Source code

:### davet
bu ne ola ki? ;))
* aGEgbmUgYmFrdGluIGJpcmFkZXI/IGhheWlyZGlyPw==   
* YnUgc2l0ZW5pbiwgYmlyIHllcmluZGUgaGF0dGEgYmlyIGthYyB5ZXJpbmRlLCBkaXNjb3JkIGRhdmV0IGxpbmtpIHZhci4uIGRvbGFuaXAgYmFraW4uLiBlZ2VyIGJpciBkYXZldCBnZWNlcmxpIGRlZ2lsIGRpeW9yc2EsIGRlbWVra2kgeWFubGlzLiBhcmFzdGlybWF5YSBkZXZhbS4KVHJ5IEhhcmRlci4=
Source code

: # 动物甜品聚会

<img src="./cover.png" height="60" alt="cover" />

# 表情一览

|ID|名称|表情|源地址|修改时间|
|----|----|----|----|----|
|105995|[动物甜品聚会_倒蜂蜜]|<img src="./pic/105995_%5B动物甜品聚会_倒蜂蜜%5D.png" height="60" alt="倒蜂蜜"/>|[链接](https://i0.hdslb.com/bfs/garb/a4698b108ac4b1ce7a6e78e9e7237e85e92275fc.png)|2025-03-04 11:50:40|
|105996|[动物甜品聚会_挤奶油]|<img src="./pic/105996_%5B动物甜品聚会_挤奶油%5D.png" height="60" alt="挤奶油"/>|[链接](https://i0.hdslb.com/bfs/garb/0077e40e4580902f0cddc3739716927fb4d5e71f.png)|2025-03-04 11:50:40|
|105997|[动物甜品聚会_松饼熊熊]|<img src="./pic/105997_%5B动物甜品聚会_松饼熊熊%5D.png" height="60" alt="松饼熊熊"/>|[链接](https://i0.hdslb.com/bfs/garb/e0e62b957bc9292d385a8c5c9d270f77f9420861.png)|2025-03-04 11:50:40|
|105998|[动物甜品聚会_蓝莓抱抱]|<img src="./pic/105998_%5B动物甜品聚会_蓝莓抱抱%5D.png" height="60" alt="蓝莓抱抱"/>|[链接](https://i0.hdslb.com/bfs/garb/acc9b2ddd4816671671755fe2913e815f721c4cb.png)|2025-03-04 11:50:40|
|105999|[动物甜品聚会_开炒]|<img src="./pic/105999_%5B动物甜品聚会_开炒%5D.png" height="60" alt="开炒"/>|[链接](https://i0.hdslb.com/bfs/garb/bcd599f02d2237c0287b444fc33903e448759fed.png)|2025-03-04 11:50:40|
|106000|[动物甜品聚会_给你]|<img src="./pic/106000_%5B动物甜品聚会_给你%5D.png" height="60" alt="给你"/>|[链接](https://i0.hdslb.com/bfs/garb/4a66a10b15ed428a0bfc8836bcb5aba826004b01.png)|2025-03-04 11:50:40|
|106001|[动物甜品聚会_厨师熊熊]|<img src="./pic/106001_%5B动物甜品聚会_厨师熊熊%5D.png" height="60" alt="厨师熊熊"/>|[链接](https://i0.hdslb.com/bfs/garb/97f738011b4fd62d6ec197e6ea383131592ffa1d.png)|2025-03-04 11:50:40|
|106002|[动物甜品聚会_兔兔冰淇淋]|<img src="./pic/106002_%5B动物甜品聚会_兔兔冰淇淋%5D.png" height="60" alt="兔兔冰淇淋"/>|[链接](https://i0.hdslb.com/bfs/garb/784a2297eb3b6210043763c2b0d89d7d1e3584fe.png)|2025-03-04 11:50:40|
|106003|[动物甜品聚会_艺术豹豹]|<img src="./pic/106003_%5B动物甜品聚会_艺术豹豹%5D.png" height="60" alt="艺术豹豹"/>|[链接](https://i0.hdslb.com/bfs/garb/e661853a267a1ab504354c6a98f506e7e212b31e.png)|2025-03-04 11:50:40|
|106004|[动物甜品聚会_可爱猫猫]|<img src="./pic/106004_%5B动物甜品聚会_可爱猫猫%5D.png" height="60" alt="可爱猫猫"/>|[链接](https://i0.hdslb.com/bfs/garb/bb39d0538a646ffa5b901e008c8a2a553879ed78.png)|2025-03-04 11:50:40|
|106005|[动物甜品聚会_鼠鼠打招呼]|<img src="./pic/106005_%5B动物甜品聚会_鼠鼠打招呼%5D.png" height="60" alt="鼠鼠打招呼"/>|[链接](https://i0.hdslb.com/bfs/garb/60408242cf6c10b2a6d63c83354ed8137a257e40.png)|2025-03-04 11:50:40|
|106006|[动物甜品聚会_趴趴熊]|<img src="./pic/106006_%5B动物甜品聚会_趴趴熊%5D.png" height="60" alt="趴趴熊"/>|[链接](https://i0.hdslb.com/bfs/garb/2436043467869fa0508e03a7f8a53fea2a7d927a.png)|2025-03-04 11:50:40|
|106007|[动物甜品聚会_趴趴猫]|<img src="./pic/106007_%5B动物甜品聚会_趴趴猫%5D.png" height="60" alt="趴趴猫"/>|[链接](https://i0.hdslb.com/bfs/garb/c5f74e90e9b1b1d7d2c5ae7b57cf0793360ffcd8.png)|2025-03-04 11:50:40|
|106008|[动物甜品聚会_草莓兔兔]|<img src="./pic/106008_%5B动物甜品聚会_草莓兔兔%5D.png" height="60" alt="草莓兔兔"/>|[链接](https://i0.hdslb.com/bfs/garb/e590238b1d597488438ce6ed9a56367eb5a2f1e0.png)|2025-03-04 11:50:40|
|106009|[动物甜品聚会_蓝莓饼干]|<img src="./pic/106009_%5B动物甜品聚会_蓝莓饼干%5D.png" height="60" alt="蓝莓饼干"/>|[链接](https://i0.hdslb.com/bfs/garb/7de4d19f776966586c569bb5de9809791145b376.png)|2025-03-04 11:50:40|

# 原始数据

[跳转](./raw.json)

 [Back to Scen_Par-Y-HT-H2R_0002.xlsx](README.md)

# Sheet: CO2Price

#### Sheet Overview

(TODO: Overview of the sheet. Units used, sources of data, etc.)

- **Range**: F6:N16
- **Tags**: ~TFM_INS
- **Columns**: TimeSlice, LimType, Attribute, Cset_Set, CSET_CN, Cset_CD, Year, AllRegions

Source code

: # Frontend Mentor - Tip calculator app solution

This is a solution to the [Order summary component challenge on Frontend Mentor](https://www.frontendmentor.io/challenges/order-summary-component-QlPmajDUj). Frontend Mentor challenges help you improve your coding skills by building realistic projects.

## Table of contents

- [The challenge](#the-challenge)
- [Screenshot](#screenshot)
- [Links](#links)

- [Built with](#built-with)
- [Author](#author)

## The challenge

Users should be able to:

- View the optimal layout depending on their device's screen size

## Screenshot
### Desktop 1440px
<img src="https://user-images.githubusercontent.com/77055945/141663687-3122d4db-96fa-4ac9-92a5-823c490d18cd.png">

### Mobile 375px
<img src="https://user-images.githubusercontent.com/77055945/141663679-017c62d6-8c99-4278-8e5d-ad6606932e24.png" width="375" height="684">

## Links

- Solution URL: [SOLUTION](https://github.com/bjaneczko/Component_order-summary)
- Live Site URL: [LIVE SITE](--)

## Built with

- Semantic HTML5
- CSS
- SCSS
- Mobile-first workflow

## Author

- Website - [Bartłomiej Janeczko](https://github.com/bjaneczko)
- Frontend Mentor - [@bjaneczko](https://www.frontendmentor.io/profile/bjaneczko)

-*-

Repeat the listing. Keep each line precisely as shown.

▸ Task output
Source code

:### davet
bu ne ola ki? ;))
* aGEgbmUgYmFrdGluIGJpcmFkZXI/IGhheWlyZGlyPw==   
* YnUgc2l0ZW5pbiwgYmlyIHllcmluZGUgaGF0dGEgYmlyIGthYyB5ZXJpbmRlLCBkaXNjb3JkIGRhdmV0IGxpbmtpIHZhci4uIGRvbGFuaXAgYmFraW4uLiBlZ2VyIGJpciBkYXZldCBnZWNlcmxpIGRlZ2lsIGRpeW9yc2EsIGRlbWVra2kgeWFubGlzLiBhcmFzdGlybWF5YSBkZXZhbS4KVHJ5IEhhcmRlci4=
Source code

: # 动物甜品聚会

<img src="./cover.png" height="60" alt="cover" />

# 表情一览

|ID|名称|表情|源地址|修改时间|
|----|----|----|----|----|
|105995|[动物甜品聚会_倒蜂蜜]|<img src="./pic/105995_%5B动物甜品聚会_倒蜂蜜%5D.png" height="60" alt="倒蜂蜜"/>|[链接](https://i0.hdslb.com/bfs/garb/a4698b108ac4b1ce7a6e78e9e7237e85e92275fc.png)|2025-03-04 11:50:40|
|105996|[动物甜品聚会_挤奶油]|<img src="./pic/105996_%5B动物甜品聚会_挤奶油%5D.png" height="60" alt="挤奶油"/>|[链接](https://i0.hdslb.com/bfs/garb/0077e40e4580902f0cddc3739716927fb4d5e71f.png)|2025-03-04 11:50:40|
|105997|[动物甜品聚会_松饼熊熊]|<img src="./pic/105997_%5B动物甜品聚会_松饼熊熊%5D.png" height="60" alt="松饼熊熊"/>|[链接](https://i0.hdslb.com/bfs/garb/e0e62b957bc9292d385a8c5c9d270f77f9420861.png)|2025-03-04 11:50:40|
|105998|[动物甜品聚会_蓝莓抱抱]|<img src="./pic/105998_%5B动物甜品聚会_蓝莓抱抱%5D.png" height="60" alt="蓝莓抱抱"/>|[链接](https://i0.hdslb.com/bfs/garb/acc9b2ddd4816671671755fe2913e815f721c4cb.png)|2025-03-04 11:50:40|
|105999|[动物甜品聚会_开炒]|<img src="./pic/105999_%5B动物甜品聚会_开炒%5D.png" height="60" alt="开炒"/>|[链接](https://i0.hdslb.com/bfs/garb/bcd599f02d2237c0287b444fc33903e448759fed.png)|2025-03-04 11:50:40|
|106000|[动物甜品聚会_给你]|<img src="./pic/106000_%5B动物甜品聚会_给你%5D.png" height="60" alt="给你"/>|[链接](https://i0.hdslb.com/bfs/garb/4a66a10b15ed428a0bfc8836bcb5aba826004b01.png)|2025-03-04 11:50:40|
|106001|[动物甜品聚会_厨师熊熊]|<img src="./pic/106001_%5B动物甜品聚会_厨师熊熊%5D.png" height="60" alt="厨师熊熊"/>|[链接](https://i0.hdslb.com/bfs/garb/97f738011b4fd62d6ec197e6ea383131592ffa1d.png)|2025-03-04 11:50:40|
|106002|[动物甜品聚会_兔兔冰淇淋]|<img src="./pic/106002_%5B动物甜品聚会_兔兔冰淇淋%5D.png" height="60" alt="兔兔冰淇淋"/>|[链接](https://i0.hdslb.com/bfs/garb/784a2297eb3b6210043763c2b0d89d7d1e3584fe.png)|2025-03-04 11:50:40|
|106003|[动物甜品聚会_艺术豹豹]|<img src="./pic/106003_%5B动物甜品聚会_艺术豹豹%5D.png" height="60" alt="艺术豹豹"/>|[链接](https://i0.hdslb.com/bfs/garb/e661853a267a1ab504354c6a98f506e7e212b31e.png)|2025-03-04 11:50:40|
|106004|[动物甜品聚会_可爱猫猫]|<img src="./pic/106004_%5B动物甜品聚会_可爱猫猫%5D.png" height="60" alt="可爱猫猫"/>|[链接](https://i0.hdslb.com/bfs/garb/bb39d0538a646ffa5b901e008c8a2a553879ed78.png)|2025-03-04 11:50:40|
|106005|[动物甜品聚会_鼠鼠打招呼]|<img src="./pic/106005_%5B动物甜品聚会_鼠鼠打招呼%5D.png" height="60" alt="鼠鼠打招呼"/>|[链接](https://i0.hdslb.com/bfs/garb/60408242cf6c10b2a6d63c83354ed8137a257e40.png)|2025-03-04 11:50:40|
|106006|[动物甜品聚会_趴趴熊]|<img src="./pic/106006_%5B动物甜品聚会_趴趴熊%5D.png" height="60" alt="趴趴熊"/>|[链接](https://i0.hdslb.com/bfs/garb/2436043467869fa0508e03a7f8a53fea2a7d927a.png)|2025-03-04 11:50:40|
|106007|[动物甜品聚会_趴趴猫]|<img src="./pic/106007_%5B动物甜品聚会_趴趴猫%5D.png" height="60" alt="趴趴猫"/>|[链接](https://i0.hdslb.com/bfs/garb/c5f74e90e9b1b1d7d2c5ae7b57cf0793360ffcd8.png)|2025-03-04 11:50:40|
|106008|[动物甜品聚会_草莓兔兔]|<img src="./pic/106008_%5B动物甜品聚会_草莓兔兔%5D.png" height="60" alt="草莓兔兔"/>|[链接](https://i0.hdslb.com/bfs/garb/e590238b1d597488438ce6ed9a56367eb5a2f1e0.png)|2025-03-04 11:50:40|
|106009|[动物甜品聚会_蓝莓饼干]|<img src="./pic/106009_%5B动物甜品聚会_蓝莓饼干%5D.png" height="60" alt="蓝莓饼干"/>|[链接](https://i0.hdslb.com/bfs/garb/7de4d19f776966586c569bb5de9809791145b376.png)|2025-03-04 11:50:40|

# 原始数据

[跳转](./raw.json)

 [Back to Scen_Par-Y-HT-H2R_0002.xlsx](README.md)

# Sheet: CO2Price

#### Sheet Overview

(TODO: Overview of the sheet. Units used, sources of data, etc.)

- **Range**: F6:N16
- **Tags**: ~TFM_INS
- **Columns**: TimeSlice, LimType, Attribute, Cset_Set, CSET_CN, Cset_CD, Year, AllRegions

Source code

: # Frontend Mentor - Tip calculator app solution

This is a solution to the [Order summary component challenge on Frontend Mentor](https://www.frontendmentor.io/challenges/order-summary-component-QlPmajDUj). Frontend Mentor challenges help you improve your coding skills by building realistic projects.

## Table of contents

- [The challenge](#the-challenge)
- [Screenshot](#screenshot)
- [Links](#links)

- [Built with](#built-with)
- [Author](#author)

## The challenge

Users should be able to:

- View the optimal layout depending on their device's screen size

## Screenshot
### Desktop 1440px
<img src="https://user-images.githubusercontent.com/77055945/141663687-3122d4db-96fa-4ac9-92a5-823c490d18cd.png">

### Mobile 375px
<img src="https://user-images.githubusercontent.com/77055945/141663679-017c62d6-8c99-4278-8e5d-ad6606932e24.png" width="375" height="684">

## Links

- Solution URL: [SOLUTION](https://github.com/bjaneczko/Component_order-summary)
- Live Site URL: [LIVE SITE](--)

## Built with

- Semantic HTML5
- CSS
- SCSS
- Mobile-first workflow

## Author

- Website - [Bartłomiej Janeczko](https://github.com/bjaneczko)
- Frontend Mentor - [@bjaneczko](https://www.frontendmentor.io/profile/bjaneczko)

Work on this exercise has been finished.